Logs vs Structured Events

software

2019-03-06

https://charity.wtf/2019/02/05/logs-vs-structured-events/

Charity Majors

2019-02-05

[Many] developers have internalized a set of rules and best practices for dealing with output data, in the context of “monolith application development in the early 2000s”.

Monolithic systems constraints/assumptions

We have a monolith service, or a very small number of services. We can model the system in our heads.
Logging is done to local disk, which is both slow at runtime (and expensive at hardware purchase time)
Log lines are spat out inline with execution. A poorly placed printf can take the whole system down.
Investigation is rare, and usually means a human reading error logs.
Logging is of poor utility for understanding internal states or execution paths; you should just read the code or use a debugger. (There are few or no network hops between functions.)

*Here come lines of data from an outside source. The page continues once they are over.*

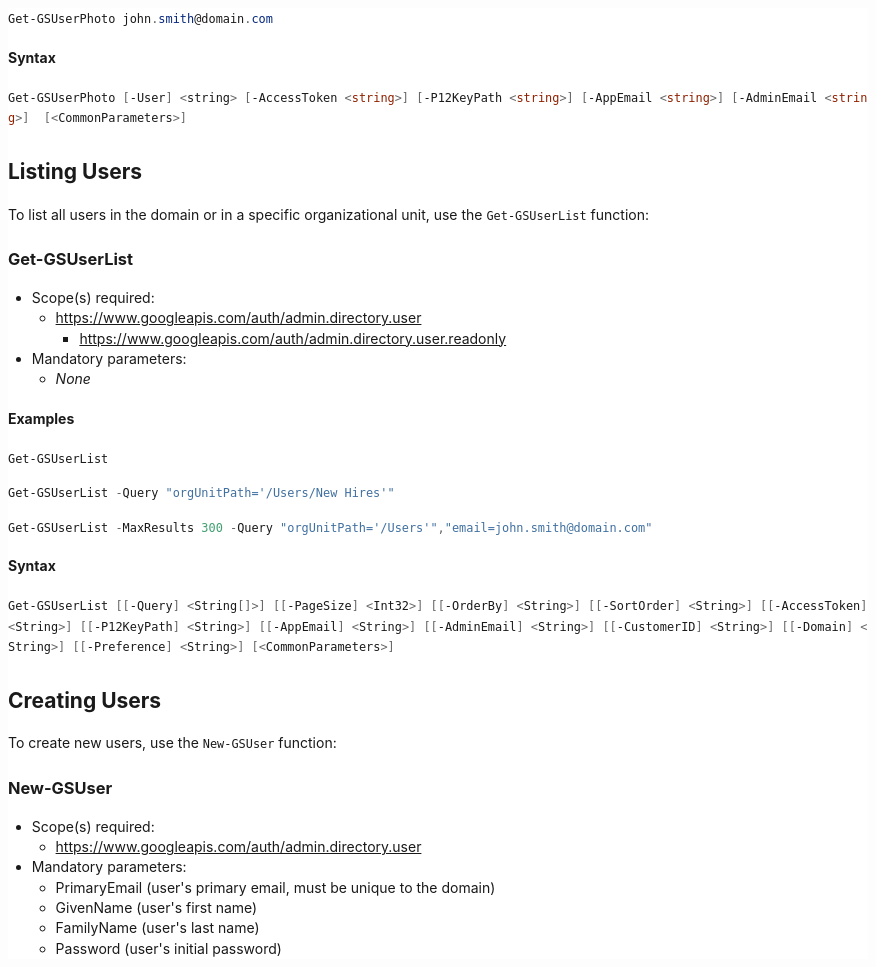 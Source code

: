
 ```PowerShell tab=
Get-GSUserPhoto john.smith@domain.com
```

#### Syntax

```PowerShell tab=
Get-GSUserPhoto [-User] <string> [-AccessToken <string>] [-P12KeyPath <string>] [-AppEmail <string>] [-AdminEmail <string>]  [<CommonParameters>]
```

## Listing Users

To list all users in the domain or in a specific organizational unit, use the `Get-GSUserList` function:

### Get-GSUserList

* Scope(s) required:
    * <https://www.googleapis.com/auth/admin.directory.user>
        * <https://www.googleapis.com/auth/admin.directory.user.readonly>
* Mandatory parameters:
    * _None_

#### Examples

```PowerShell tab=
Get-GSUserList
```

```PowerShell tab=
Get-GSUserList -Query "orgUnitPath='/Users/New Hires'"
```

```PowerShell tab=
Get-GSUserList -MaxResults 300 -Query "orgUnitPath='/Users'","email=john.smith@domain.com"
```

#### Syntax

```PowerShell tab=
Get-GSUserList [[-Query] <String[]>] [[-PageSize] <Int32>] [[-OrderBy] <String>] [[-SortOrder] <String>] [[-AccessToken] <String>] [[-P12KeyPath] <String>] [[-AppEmail] <String>] [[-AdminEmail] <String>] [[-CustomerID] <String>] [[-Domain] <String>] [[-Preference] <String>] [<CommonParameters>]
```

## Creating Users

To create new users, use the `New-GSUser` function:

### New-GSUser

* Scope(s) required:
    * <https://www.googleapis.com/auth/admin.directory.user>
* Mandatory parameters:
    * PrimaryEmail (user's primary email, must be unique to the domain)
    * GivenName (user's first name)
    * FamilyName (user's last name)
    * Password (user's initial password)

Conclusion: Monolithic logging best practices

Be stingy in what you log
Use a debugger to understand internal states of the code
Logs are a last resort

Distributed systems assumptions/constraints

We have many services. A representative request will have “many” hops across “many” services.
We cannot model the system in our heads; it would be a mistake to try. We rely on tooling as the source of truth for those systems.
You may or may not have access to those services, or the systems your code runs on. There may or may not be a logging facility, or a centralized log aggregator. Your only view of the system is through the instrumentation of your code.
Disks and system resources are cheap, ephemeral, all but disposable.
Data services are similarly cheap. We can almost entirely silo application performance off from the cost of writing perf data out.
Investigation is prohibitively slow and expensive for a human to do by hand. Many of the nodes or processes we need to inspect may no longer even exist, but their past states may still be relevant to us in understanding patterns to the present time.
Investigation should usually be done distributedly, across all instantiations of your code, however many there might be — and in real time
Investigation requires computation — not just string search. We need to ask on the fly involving math and percentiles and breakdowns and group by’s. And we need access to the raw requests in order to run accurate computations — no pre-aggregates.
The hardest part isn’t usually debugging the code, it’s figuring out where is the code you need to debug. Or what the errors or outliers have in common from the perspective of the code. Fixing the code itself is often comparatively trivial, once found.

Logs can’t help you here.

You are only going to get this kind of explorable, ad hoc, computation-friendly data if you take a radically new approach to how you output and aggregate telemetry. You’re going to need to replace your log lines and log levels with a different sort of beast: arbitrarily wide structured events that describe the request and its context, one event per request per service.
Think of them as events. Yes, you can stash this stream in a file, but why would you? on what disk? will that work for your serverless functions too? Just stream them over the network to wherever you want to put them.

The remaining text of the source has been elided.